**Your assignment**
Retype every record below exactly as it appears.

**Input material**
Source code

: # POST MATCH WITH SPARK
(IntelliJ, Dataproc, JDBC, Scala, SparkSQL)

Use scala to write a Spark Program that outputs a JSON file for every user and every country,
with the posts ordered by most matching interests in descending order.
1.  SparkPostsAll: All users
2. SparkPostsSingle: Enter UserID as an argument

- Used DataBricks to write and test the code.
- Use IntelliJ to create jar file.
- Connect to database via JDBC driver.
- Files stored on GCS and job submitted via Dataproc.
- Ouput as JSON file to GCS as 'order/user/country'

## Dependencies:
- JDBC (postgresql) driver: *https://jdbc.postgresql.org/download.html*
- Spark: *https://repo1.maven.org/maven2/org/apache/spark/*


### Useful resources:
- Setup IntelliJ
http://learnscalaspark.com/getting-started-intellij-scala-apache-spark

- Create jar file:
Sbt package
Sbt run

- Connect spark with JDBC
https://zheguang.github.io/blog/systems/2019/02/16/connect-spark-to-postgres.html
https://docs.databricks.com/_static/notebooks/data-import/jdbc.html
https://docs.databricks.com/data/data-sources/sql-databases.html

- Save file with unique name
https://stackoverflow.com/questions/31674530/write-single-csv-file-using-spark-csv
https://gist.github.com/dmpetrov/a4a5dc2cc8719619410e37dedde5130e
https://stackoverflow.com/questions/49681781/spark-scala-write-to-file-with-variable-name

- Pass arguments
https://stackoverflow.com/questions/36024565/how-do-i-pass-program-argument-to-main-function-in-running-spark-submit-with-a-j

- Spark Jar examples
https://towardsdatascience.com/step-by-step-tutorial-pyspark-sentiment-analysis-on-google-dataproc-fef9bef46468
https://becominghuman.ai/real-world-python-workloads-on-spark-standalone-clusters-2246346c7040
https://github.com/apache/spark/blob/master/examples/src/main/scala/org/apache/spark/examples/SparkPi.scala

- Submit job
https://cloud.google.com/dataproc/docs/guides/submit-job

**Response**
Source code

: # POST MATCH WITH SPARK
(IntelliJ, Dataproc, JDBC, Scala, SparkSQL)

Use scala to write a Spark Program that outputs a JSON file for every user and every country,
with the posts ordered by most matching interests in descending order.
1.  SparkPostsAll: All users
2. SparkPostsSingle: Enter UserID as an argument

- Used DataBricks to write and test the code.
- Use IntelliJ to create jar file.
- Connect to database via JDBC driver.
- Files stored on GCS and job submitted via Dataproc.
- Ouput as JSON file to GCS as 'order/user/country'

## Dependencies:
- JDBC (postgresql) driver: *https://jdbc.postgresql.org/download.html*
- Spark: *https://repo1.maven.org/maven2/org/apache/spark/*


### Useful resources:
- Setup IntelliJ
http://learnscalaspark.com/getting-started-intellij-scala-apache-spark

- Create jar file:
Sbt package
Sbt run

- Connect spark with JDBC
https://zheguang.github.io/blog/systems/2019/02/16/connect-spark-to-postgres.html
https://docs.databricks.com/_static/notebooks/data-import/jdbc.html
https://docs.databricks.com/data/data-sources/sql-databases.html

- Save file with unique name
https://stackoverflow.com/questions/31674530/write-single-csv-file-using-spark-csv
https://gist.github.com/dmpetrov/a4a5dc2cc8719619410e37dedde5130e
https://stackoverflow.com/questions/49681781/spark-scala-write-to-file-with-variable-name

- Pass arguments
https://stackoverflow.com/questions/36024565/how-do-i-pass-program-argument-to-main-function-in-running-spark-submit-with-a-j

- Spark Jar examples
https://towardsdatascience.com/step-by-step-tutorial-pyspark-sentiment-analysis-on-google-dataproc-fef9bef46468
https://becominghuman.ai/real-world-python-workloads-on-spark-standalone-clusters-2246346c7040
https://github.com/apache/spark/blob/master/examples/src/main/scala/org/apache/spark/examples/SparkPi.scala

- Submit job
https://cloud.google.com/dataproc/docs/guides/submit-job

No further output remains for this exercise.